From 1973 to 1977, IARE expeditions resulted in the discovery of approximately 250 hominid fossils. The most famous Hadar discovery is Lucy, the most complete A. afarensis skeleton found to date. However, in 1975, numerous remains were also discovered at another site within the formation, AL 333. These remains became known as the "First Family" and represent at least thirteen distinct individuals, including both adults and children. The recovery of these 216 hominid specimens is significant in African paleoanthropology because their close proximity suggests these individuals may have lived in a group or been part of the same family.

==Characteristics of findings==
Of the initial 216 specimens, 197 were surface finds, and 19 were found within 80 cm of the surface, suggesting they died around the same time. Further visits to AL 333 led to the discovery of 23 additional postcranial and 3 mandibular and dental specimens. This increased the estimated number of individuals from 13 to at least 17 (9 adults, 3 adolescents, and 5 young children). The fossils showed minimal weathering.

In 2000, a complete fossil of the fourth metatarsal was recovered from AL 333. The morphology of this bone suggests that A. afarensis had transverse and longitudinal foot arches, indicating a bipedal gait similar to that of modern humans.

==Dating==
The close proximity of all fossils at AL 333 within a single geological stratum strongly suggests they died at approximately the same time. Absolute dating methods were used to determine this time more precisely. As the specimens were found between two layers of volcanic ash, potassium-argon dating was employed. This method measures the ratio of radioactive potassium to its decay product, argon, and is ideal for dating volcanic material. For AL 333, potassium-argon dating yielded an age of 3.18–3.21 million years.

==Debate==
===Cause of death===
The unique grouping of such a large number of individuals in the same place at virtually the same time has led to significant speculation regarding the cause of death. One early theory was a flash flood, but detailed study of the site's geological formation has largely discredited this idea. An alternative theory is predation by large cats. This is partially supported by the absence of certain bone types and possible damage to the fossils consistent with a carnivore. However, the interpretation of fossil damage as evidence of predation is disputed. If predation was the cause, it might imply that the bodies were accumulated at the site rather than all individuals being killed simultaneously. Another suggested theory was food poisoning, but Johanson questioned this given the hominids' likely vegetarian diet.

===Species===
Debate exists within the archaeological community regarding whether the "First Family" fossils belong to a single species. While the presence of thirteen individuals from the same time period suggests they are of the same species, some researchers consider this a potential coincidence.
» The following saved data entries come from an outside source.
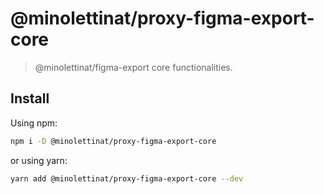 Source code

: # @minolettinat/proxy-figma-export-core

> @minolettinat/figma-export core functionalities.

## Install

Using npm:

```sh
npm i -D @minolettinat/proxy-figma-export-core
```

or using yarn:

```sh
yarn add @minolettinat/proxy-figma-export-core --dev
```
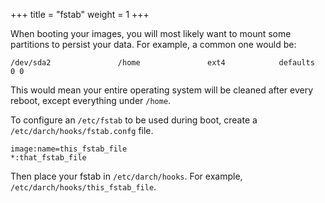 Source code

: +++
title = "fstab"
weight = 1
+++

When booting your images, you will most likely want to mount some partitions to persist your data. For example, a common one would be:

```
/dev/sda2               /home               ext4            defaults        0 0
```

This would mean your entire operating system will be cleaned after every reboot, except everything under ```/home```.

To configure an ```/etc/fstab``` to be used during boot, create a ```/etc/darch/hooks/fstab.confg``` file.

```
image:name=this_fstab_file
*:that_fstab_file
```

Then place your fstab in ```/etc/darch/hooks```. For example, ```/etc/darch/hooks/this_fstab_file```.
To address this debate, archaeologists have extensively studied bone size. The sizes of the largest recovered bones, such as humeri and femora, were compared. Although different bones were measured, these measurements could be used to estimate the size of the femoral head. These estimates were then compared to the femoral head of Lucy. Researchers concluded that, like Lucy, the fossils likely belong to the species Australopithecus afarensis.

===Sexual dimorphism===
Once the AL 333 individuals were tentatively identified as belonging to a single species, they became valuable for studying sexual dimorphism. Although the fossils predominantly consist of jaws and teeth, the few recovered humeri and femora allowed for potential differentiation between males and females. Early analyses produced results that varied from previous assumptions. Some initial tests suggested that A. afarensis exhibited dimorphism similar to modern humans. During these early analyses, it was presumed that the fossils represented a mix of males and females. However, some paleoanthropologists disagree, arguing that while bone size varies at AL 333, the variation is due to age rather than sex. To provide further insight into the sexual dimorphism of A. afarensis, the AL 333 fossil bones were compared to remains of known females from other sites. These comparative studies indicated a level of sexual dimorphism comparable to gorillas, meaning males were significantly larger than females.